Para Issa Goreb, esta es una de las principales razones que han conducido al estancamiento político y a la corrupción económica. «Los políticos deben sus escaños al sistema político sectario y a las redes económicas, sociales y legales que lo facilitan», opina el periodista. «Todo está organizado para reforzar y exacerbar el fanatismo electoral, y mantener el mismo sistema sectario y confesional para fortalecer la lealtad a los liderazgos tradicionales».
Los manifestantes piden un gobierno de tecnócratas «pero algo así está fuera de la realidad», cree Nizar Lahud: ¿hay algún político que esté fuera del sistema?
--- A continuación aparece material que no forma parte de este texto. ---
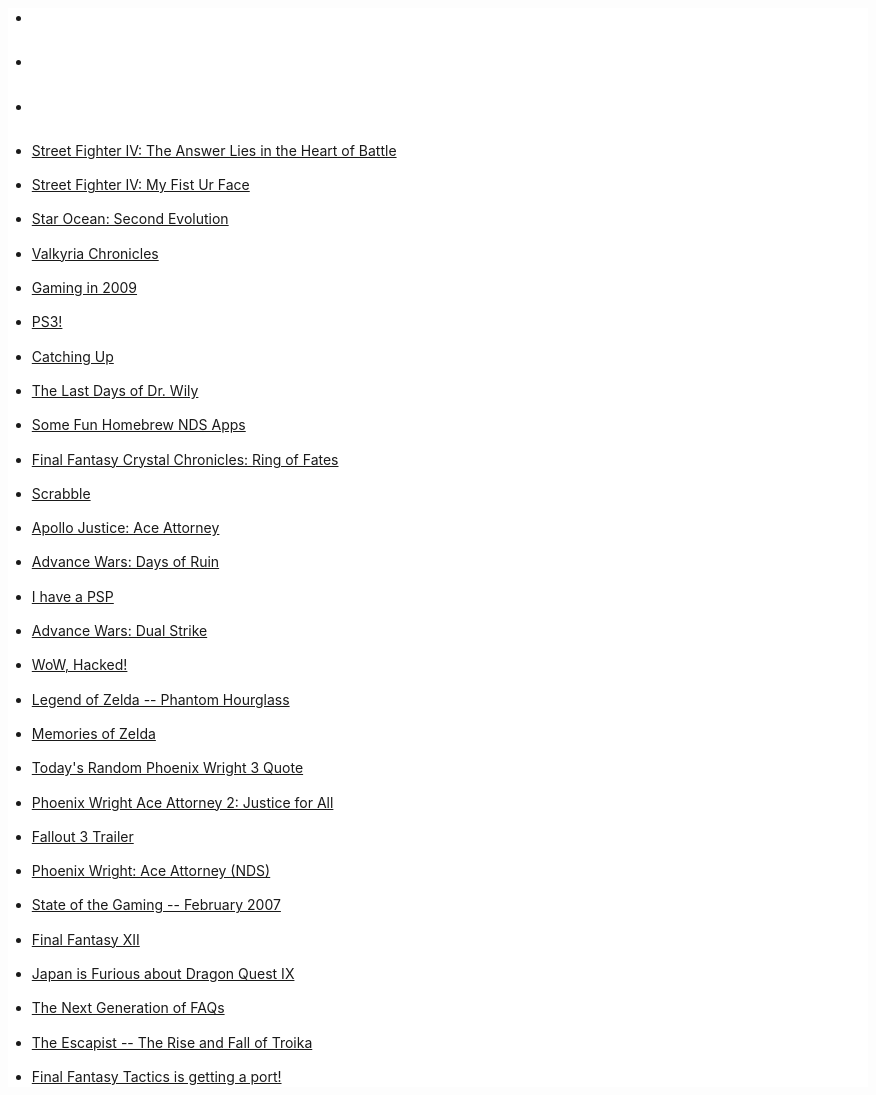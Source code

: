 - [](/2009/07/2582283906/)

- [](/2009/07/2577062665/)

- [](/2009/07/2560147227/)

- [Street Fighter IV: The Answer Lies in the Heart of Battle](/2009/03/street-fighter-iv-the-answer-lies-in-the-heart-of-battle/)

- [Street Fighter IV: My Fist Ur Face](/2009/02/street-fighter-iv-my-fist-ur-face/)

- [Star Ocean: Second Evolution](/2009/02/star-ocean-second-evolution/)

- [Valkyria Chronicles](/2009/01/valkyria-chronicles/)

- [Gaming in 2009](/2008/12/gaming-in-2009/)

- [PS3!](/2008/12/ps3/)

- [Catching Up](/2008/08/catching-up/)

- [The Last Days of Dr. Wily](/2008/07/the-last-days-of-dr-wily/)

- [Some Fun Homebrew NDS Apps](/2008/05/some-fun-homebrew-nds-apps/)

- [Final Fantasy Crystal Chronicles: Ring of Fates](/2008/04/final-fantasy-crystal-chronicles-ring-of-fates/)

- [Scrabble](/2008/03/scrabble/)

- [Apollo Justice: Ace Attorney](/2008/02/apollo-justice-ace-attorney/)

- [Advance Wars: Days of Ruin](/2008/02/advance-wars-days-of-ruin/)

- [I have a PSP](/2008/02/i-have-a-psp/)

- [Advance Wars: Dual Strike](/2008/01/advance-wars-dual-strike/)

- [WoW, Hacked!](/2007/11/wow-hacked/)

- [Legend of Zelda -- Phantom Hourglass](/2007/10/legend-of-zelda-phantom-hourglass/)

- [Memories of Zelda](/2007/10/memories-of-zelda/)

- [Today&#39;s Random Phoenix Wright 3 Quote](/2007/09/today39s-random-phoenix-wright-3-quote/)

- [Phoenix Wright Ace Attorney 2: Justice for All](/2007/08/phoenix-wright-ace-attorney-2-justice-for-all/)

- [Fallout 3 Trailer](/2007/06/fallout-3-trailer/)

- [Phoenix Wright: Ace Attorney (NDS)](/2007/04/phoenix-wright-ace-attorney-nds/)

- [State of the Gaming -- February 2007](/2007/02/state-of-the-gaming-february-2007/)

- [Final Fantasy XII](/2007/01/final-fantasy-xii/)

- [Japan is Furious about Dragon Quest IX](/2006/12/japan-is-furious-about-dragon-quest-ix/)

- [The Next Generation of FAQs](/2006/12/the-next-generation-of-faqs/)

- [The Escapist -- The Rise and Fall of Troika](/2006/12/the-escapist-the-rise-and-fall-of-troika/)

- [Final Fantasy Tactics is getting a port!](/2006/12/final-fantasy-tactics-is-getting-a-port/)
Para el analista, la mejor solución sería «una junta militar (como en Egipto) que asuma transitoriamente el poder y preparara al país para unas nuevas elecciones en 2020». ¿El Ejército como fuerza independiente, sin tacha? Es cierto que tuvo la fama menos mala en la guerra civil. En aquella época, su jefe máximo era… Michel Aoun, actual presidente.
De momento, las protestas siguen. Las promesas de Hariri no han calado entre los manifestantes. “No creemos en lo que dicen”, desafía Patrick, quien ha plantado su tienda de campaña en la Plaza de los Mártires, el centro de Beirut. “Hasta que veamos que es efectivo y no otra mentira, nos quedaremos aquí”.